Sì, l’archiviamo perché è stato sempre folclore, enfatizzato come la maionese impazzita in tutta la drammaturgia di questa condanna antropologica. Mi spiego: già la parola “padrino” non è una parola originale del contesto della criminalità organizzata, ma è presa in prestito dalla cinematografia, essendo stata inventata da Mario Puzo, e non c’entra niente. Il fatto stesso che lui per primo si fosse messo in casa il poster di Marlon Brando (nella parte di don Vito Corleone ne “Il padrino – parte I”, ndr) determina proprio il testacoda fra realtà e rappresentazione.
La realtà al di là della rappresentazione qual è?
Penso che tutte queste cose vadano a cadere nel momento in cui sappiamo perfettamente che esiste una sola strada, che è quella dei soldi. Non ha senso, quindi, immaginare che esista tutta una potenza di fuoco, una capacità organizzativa così spietata che poi si risolve nel controllo delle pale eoliche (business sui cui aveva messo le mani MMD, ndr) o di qualche supermercato. È ovvio che i meccanismi più letali e perversi si trovano là dove sono i soldi, tanto è vero che la ‘ndrangheta si appoggia più alla Germania e alla Svizzera di quanto non lo faccia in un qualunque paese dell’Aspromonte.
I soldi, lei dice giustamente. Per fare la bella vita, nel caso di MMD (tumore al colon a parte).
No, in questo caso è potere, che è una cosa completamente diversa. Il potere prescinde dall’apparire. Anzi, molto spesso chi ha il potere non è riconosciuto, sta all’ombra.
Lei mi sta dicendo che andrebbe smitizzato anche come viveur, come figura di elegante “uomo di mondo”?
Queste sono tutte costruzioni che stiamo facendo a posteriori. Guardi, c’è un riferimento ben preciso, su Messina Denaro. Nel 2018 Roberto Andò fece un film sul furto del Caravaggio, dal titolo “Una storia senza nome”. In questo film si ipotizza che lui si sia fatto l’operazione (diventando donna, ndr) e si sia trasferito in Sudamerica diventando una star delle telenovelas. Quindi, eravamo abituati all’idea o che fosse morto o che fosse diventato una star.

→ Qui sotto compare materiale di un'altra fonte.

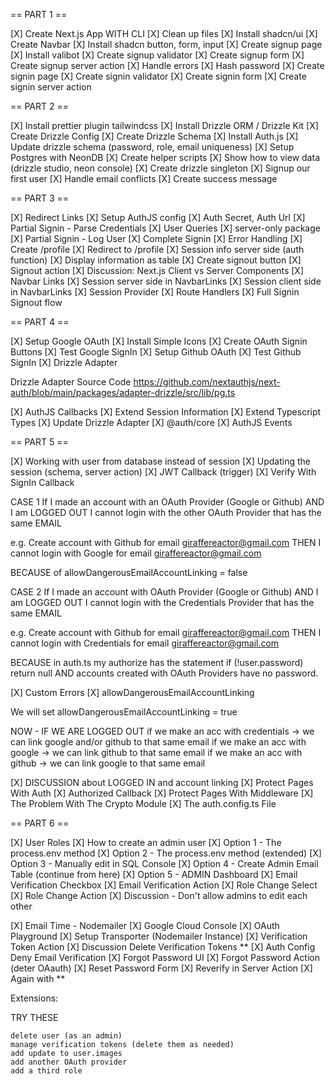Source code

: == PART 1 ==

[X] Create Next.js App WITH CLI [X] Clean up files [X] Install shadcn/ui [X]
Create Navbar [X] Install shadcn button, form, input [X] Create signup page [X]
Install valibot [X] Create signup validator [X] Create signup form [X] Create
signup server action [X] Handle errors [X] Hash password [X] Create signin page
[X] Create signin validator [X] Create signin form [X] Create signin server
action

== PART 2 ==

[X] Install prettier plugin tailwindcss [X] Install Drizzle ORM / Drizzle Kit
[X] Create Drizzle Config [X] Create Drizzle Schema [X] Install Auth.js [X]
Update drizzle schema (password, role, email uniqueness) [X] Setup Postgres with
NeonDB [X] Create helper scripts [X] Show how to view data (drizzle studio, neon
console) [X] Create drizzle singleton [X] Signup our first user [X] Handle email
conflicts [X] Create success message

== PART 3 ==

[X] Redirect Links [X] Setup AuthJS config [X] Auth Secret, Auth Url [X] Partial
Signin - Parse Credentials [X] User Queries [X] server-only package [X] Partial
Signin - Log User [X] Complete Signin [X] Error Handling [X] Create /profile [X]
Redirect to /profile [X] Session info server side (auth function) [X] Display
information as table [X] Create signout button [X] Signout action [X]
Discussion: Next.js Client vs Server Components [X] Navbar Links [X] Session
server side in NavbarLinks [X] Session client side in NavbarLinks [X] Session
Provider [X] Route Handlers [X] Full Signin Signout flow

== PART 4 ==

[X] Setup Google OAuth [X] Install Simple Icons [X] Create OAuth Signin Buttons
[X] Test Google SignIn [X] Setup Github OAuth [X] Test Github SignIn [X] Drizzle
Adapter

Drizzle Adapter Source Code
https://github.com/nextauthjs/next-auth/blob/main/packages/adapter-drizzle/src/lib/pg.ts

[X] AuthJS Callbacks [X] Extend Session Information [X] Extend Typescript Types
[X] Update Drizzle Adapter [X] @auth/core [X] AuthJS Events

== PART 5 ==

[X] Working with user from database instead of session [X] Updating the session
(schema, server action) [X] JWT Callback (trigger) [X] Verify With SignIn
Callback

CASE 1 If I made an account with an OAuth Provider (Google or Github) AND I am
LOGGED OUT I cannot login with the other OAuth Provider that has the same EMAIL

e.g. Create account with Github for email giraffereactor@gmail.com THEN I cannot
login with Google for email giraffereactor@gmail.com

BECAUSE of allowDangerousEmailAccountLinking = false

CASE 2 If I made an account with OAuth Provider (Google or Github) AND I am
LOGGED OUT I cannot login with the Credentials Provider that has the same EMAIL

e.g. Create account with Github for email giraffereactor@gmail.com THEN I cannot
login with Credentials for email giraffereactor@gmail.com

BECAUSE in auth.ts my authorize has the statement if (!user.password) return
null AND accounts created with OAuth Providers have no password.

[X] Custom Errors [X] allowDangerousEmailAccountLinking

We will set allowDangerousEmailAccountLinking = true

NOW - IF WE ARE LOGGED OUT if we make an acc with credentials -> we can link
google and/or github to that same email if we make an acc with google -> we can
link github to that same email if we make an acc with github -> we can link
google to that same email

[X] DISCUSSION about LOGGED IN and account linking [X] Protect Pages With Auth
[X] Authorized Callback [X] Protect Pages With Middleware [X] The Problem With
The Crypto Module [X] The auth.config.ts File

== PART 6 ==

[X] User Roles [X] How to create an admin user [X] Option 1 - The process.env
method [X] Option 2 - The process.env method (extended) [X] Option 3 - Manually
edit in SQL Console [X] Option 4 - Create Admin Email Table (continue from here)
[X] Option 5 - ADMIN Dashboard [X] Email Verification Checkbox [X] Email
Verification Action [X] Role Change Select [X] Role Change Action [X]
Discussion - Don't allow admins to edit each other

[X] Email Time - Nodemailer [X] Google Cloud Console [X] OAuth Playground [X]
Setup Transporter (Nodemailer Instance) [X] Verification Token Action [X]
Discussion Delete Verification Tokens ** [X] Auth Config Deny Email Verification
[X] Forgot Password UI [X] Forgot Password Action (deter OAauth) [X] Reset
Password Form [X] Reverify in Server Action [X] Again with **

Extensions:

TRY THESE

    delete user (as an admin)
    manage verification tokens (delete them as needed)
    add update to user.images
    add another OAuth provider
    add a third role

Ma Messina Denaro si concedeva con non chalance di dare appuntamenti in ristoranti noti a Palermo.
E questo riguarda ancora una volta la dimensione della normalità dell’epoca del digitale. Chiunque di noi, chiunque, solo con un click viene raccontato, radiografato, controllato, descritto, spezzettato come mai prima nella Storia. Una volta si diceva: datemi la frase di un uomo e con quella troverò dei buoni motivi per farlo impiccare. Per la prima volta la realtà ha preso il sopravvento sulla fantasia. Di solito è il contrario. L’unica verità che mi soddisfaceva era quella del film di Andò.
Secondo lei, da siciliano, cosa pensa il siciliano medio della mafia, oggi?
La Sicilia è diventata sempre di più una periferia residuale, è consequenziale il fatto che vi sia ben poco da lucrare e da succhiare. La criminalità va dove sono i soldi! Non perde tempo in posti che sono ormai diventati un deserto.